Large asteroids near the Earth was less than thought

The number of large asteroids, whose orbit passes in the immediate vicinity of the Earth, should be less than previously thought. This was reported by scientist Alan Harris at the 49th annual meeting of the Department of Planetary Sciences of the American Astronomical Society.

For several decades, astronomers have cataloged potentially asteroids that are dangerous to the Earth. It includes all objects whose trajectory passes at a distance from 0.9 to 1.3 astronomical units from the Sun. In addition, researchers estimate the number of objects that have yet to be found. In their calculations they take into account how many asteroids of different sizes were detected in a certain section of the sky, and also how great the sensitivity of modern telescopes.

In past works, Alan Harris came to the conclusion that we have to find at least 100 objects with a diameter of more than a kilometer. However, now the researcher discovered an error in the calculations. After its correction, the number of large asteroids not yet discovered has decreased to 40.


Estimation of the number of detected asteroids based on WISE IR-telescope data, 2011

Estimated size of the asteroid depends on its brightness, which is measured in units of absolute stellar magnitude (H). The larger the absolute magnitude of the object, the more dim it looks and the smaller its diameter. The center of minor planets, which collects and systematizes observations of small bodies of the Solar System and comets, usually rounds off the value of the stellar magnitude to the tenths. Most often this does not affect the calculations, but this time led to an error.

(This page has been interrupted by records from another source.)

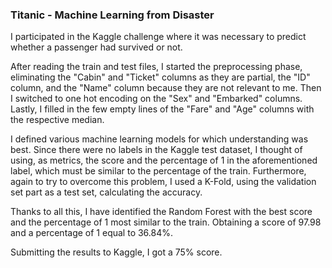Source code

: ### Titanic - Machine Learning from Disaster

I participated in the Kaggle challenge where it was necessary to predict whether a passenger had survived or not.

After reading the train and test files, I started the preprocessing phase, eliminating the "Cabin" and "Ticket" columns as they are partial, the "ID" column, and the "Name" column because they are not relevant to me.
Then I switched to one hot encoding on the "Sex" and "Embarked" columns. Lastly, I filled in the few empty lines of the "Fare" and "Age" columns with the respective median.

I defined various machine learning models for which understanding was best.
Since there were no labels in the Kaggle test dataset, I thought of using, as metrics, the score and the percentage of 1 in the aforementioned label, which must be similar to the percentage of the train.
Furthermore, again to try to overcome this problem, I used a K-Fold, using the validation set part as a test set, calculating the accuracy.

Thanks to all this, I have identified the Random Forest with the best score and the percentage of 1 most similar to the train.
Obtaining a score of 97.98 and a percentage of 1 equal to 36.84%.

Submitting the results to Kaggle, I got a 75% score.


<!---

Titanic Kaggle challenge

Ho partecipato alla sfida di kaggle dove bisognava prevedere se un passeggero fosse sopravissuto oppure no.

Dopo aver letto i file di train e test, ho cominciato la fase di preprocessing, eliminando le colonne "Cabin" e "Ticket" poichè parziali, la colonna "ID" e la colonna "Name" perchè per me non rilevanti.
Dopo sono passato a fare one hot encoding sulle colonne "Sex" e "Embarked". Per ultimo ho rimepito le poche righe vuote delle colonne "Fare" e "Age" con la rispettiva mediana.

Ho definito vari modelli di Machine Learning per capire quale fosse il migliore.
Dato che nel dataset di test di kaggle non erano presenti le label, ho pensato di utilizzare, come metriche, lo score e la percentuale di 1 nella label predetta, che deve essere simile alla percentuale del train.
Inoltre, sempre per cercare di ovviare a questo problema, ho utilizzato un K-Fold, utilizzando la parte di validation set come test set calcolandoci l'accuracy.

Grazie a tutto questo, ho individuato la Random Forest con lo score migliore e la percentuale di 1 più simile a quella di train.
Ottenendo uno score di 97.98 e una percentuale di 1 uguale a 36.84 %.

Inviando i risultati a kaggle, ho ottenuto uno score del 75%.
--->
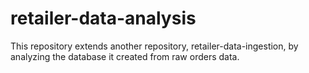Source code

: # retailer-data-analysis
This repository extends another repository, retailer-data-ingestion, by analyzing the database it created from raw orders data. 
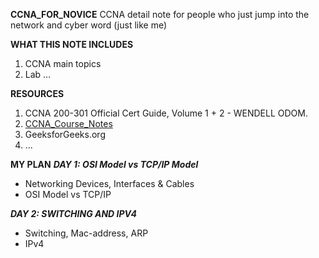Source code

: **CCNA_FOR_NOVICE**
CCNA detail note for people who just jump into the network and cyber word (just like me)

**WHAT THIS NOTE INCLUDES**
1. CCNA main topics
2. Lab
...

**RESOURCES**
1. CCNA 200-301 Official Cert Guide, Volume 1 + 2 -  WENDELL ODOM. 
2. [CCNA_Course_Notes](https://github.com/psaumur/CCNA_Course_Notes)
3. GeeksforGeeks.org
4. ...

**MY PLAN**
_**DAY 1: OSI Model vs TCP/IP Model**_
- Networking Devices, Interfaces & Cables
- OSI Model vs TCP/IP

_**DAY 2: SWITCHING AND IPV4**_
- Switching, Mac-address, ARP
- IPv4
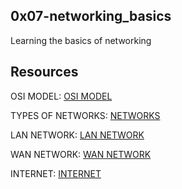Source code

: ## 0x07-networking_basics

Learning the basics of networking

## Resources

OSI MODEL: [OSI MODEL](/https://en.wikipedia.org/wiki/OSI_model)

TYPES OF NETWORKS: [NETWORKS](https://www.lifewire.com/lans-wans-and-other-area-networks-817376)

LAN NETWORK: [LAN NETWORK](https://en.wikipedia.org/wiki/Local_area_network)

WAN NETWORK: [WAN NETWORK](https://en.wikipedia.org/wiki/Wide_area_network)

INTERNET: [INTERNET](https://en.wikipedia.org/wiki/Internet)

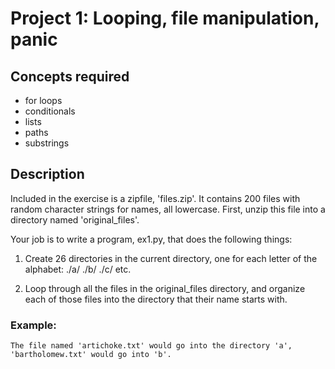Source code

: Project 1: Looping, file manipulation, panic
=======

Concepts required
-------
* for loops
* conditionals
* lists
* paths
* substrings

Description
-------
Included in the exercise is a zipfile, 'files.zip'. It contains 200 files with random character strings for names, all lowercase. First, unzip this file into a directory named 'original_files'.

Your job is to write a program, ex1.py, that does the following things:

1. Create 26 directories in the current directory, one for each letter of the alphabet:
    ./a/
    ./b/
    ./c/
    etc.

2. Loop through all the files in the original_files directory, and organize each of those files into the directory that their name starts with.

### Example:
    The file named 'artichoke.txt' would go into the directory 'a',
    'bartholomew.txt' would go into 'b'.
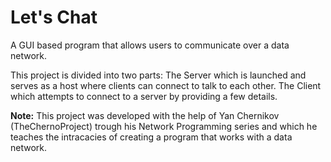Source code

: # Let's Chat
A GUI based program that allows users to communicate over a data network.

This project is divided into two parts:
The Server which is launched and serves as a host where clients can connect to talk to each other.
The Client which attempts to connect to a server by providing a few details.

**Note:** This project was developed with the help of Yan Chernikov (TheChernoProject) trough his Network Programming series and which he teaches the intracacies of creating a program that works with a data network.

In 2015, Harris and the Italian astronomer Hermano D’Abramo predicted that there are about 990 near-Earth asteroids with a diameter of more than one kilometer (a magnitude of 17.75). After refining the data, it turned out that such objects should be 921 ± 20. Today, 884 large asteroid, whose orbit passes in the immediate vicinity of the Earth – that is, about 96 percent of all predicted objects, are known.

Astronomers have long been monitoring potentially dangerous objects for the Earth. Today, several large celestial bodies are known which, in the event of a collision, can cause global catastrophes for humanity. Last week, for example, a 30-meter asteroid flew over Antarctica, at which time scientists tested the technology of tracking dangerous objects. Also, researchers recently proposed to determine the orbits of potentially dangerous comets using artificial intelligence systems.